Petersburg: opozycja niemile widziana
Lider opozycji zatrzymany za... prowadzenie wyborczej agitacji. Opozycyjna gazeta skonfiskowana z tego samego powodu. Deputowanej do Dumy grozi utrata immunitetu, bo wezwała, by nie głosować na panią gubernator. To tylko dwudniowy zapis wydarzeń w Petersburgu.
W części miasta odbywają się wybory uzupełniające do rady miejskiej. Są konieczne, bo gubernator Walentina Matwijenko (z putinowskiej Jednej Rosji) musi wejść do rady, by ta delegowała ją do izby wyższej parlamentu Federacji, gdzie czeka już na nią fotel przewodniczącej izby.

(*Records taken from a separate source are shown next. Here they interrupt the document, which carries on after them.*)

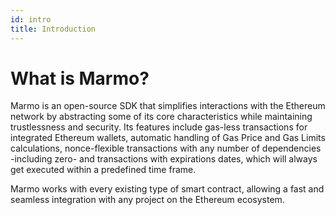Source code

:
 ```yaml
---
id: intro
title: Introduction
---
```


# What is Marmo?

Marmo is an open-source SDK that simplifies interactions with the Ethereum network by abstracting some of its core characteristics while maintaining trustlessness and security. Its features include gas-less transactions for integrated Ethereum wallets, automatic handling of Gas Price and Gas Limits calculations, nonce-flexible transactions with any number of dependencies -including zero- and transactions with expirations dates, which will always get executed within a predefined time frame.

Marmo works with every existing type of smart contract, allowing a fast and seamless integration with any project on the Ethereum ecosystem.
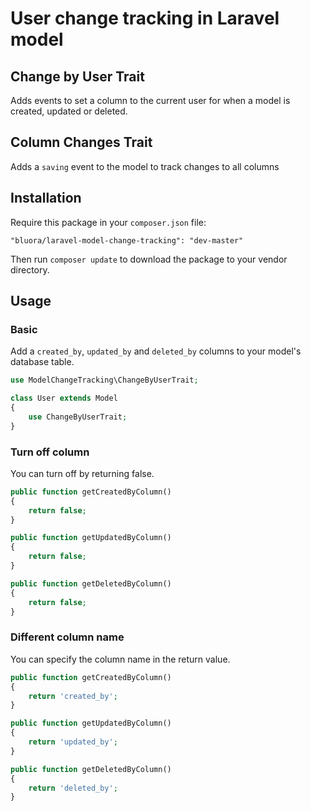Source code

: # User change tracking in Laravel model

## Change by User Trait
Adds events to set a column to the current user for when a model is created, updated or deleted.

## Column Changes Trait
Adds a `saving` event to the model to track changes to all columns

## Installation

Require this package in your `composer.json` file:

`"bluora/laravel-model-change-tracking": "dev-master"`

Then run `composer update` to download the package to your vendor directory.

## Usage

### Basic

Add a `created_by`, `updated_by` and `deleted_by` columns to your model's database table.


```php
use ModelChangeTracking\ChangeByUserTrait;

class User extends Model
{
    use ChangeByUserTrait;
}
```
### Turn off column

You can turn off by returning false.
```php
public function getCreatedByColumn()
{
    return false;
}

public function getUpdatedByColumn()
{
    return false;
}

public function getDeletedByColumn()
{
    return false;
}
```

### Different column name

You can specify the column name in the return value.

```php
public function getCreatedByColumn()
{
    return 'created_by';
}

public function getUpdatedByColumn()
{
    return 'updated_by';
}

public function getDeletedByColumn()
{
    return 'deleted_by';
}
```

Wybory zarządzono późno i niemal konspiracyjnie. Ale opozycjoniści się zorganizowali i zaczęli kampanię, by uniemożliwić zwycięstwo pani gubernator. Przy czym, co jest nowością, demokraci z Jabłoka i niezarejestrowanej partii Parnas porozumieli się z politykami Sprawiedliwej Rosji – ugrupowania opozycji koncesjonowanej przez władze, ale ostatnio wykazującego antykremlowskie tendencje. To rozdrażniło władze.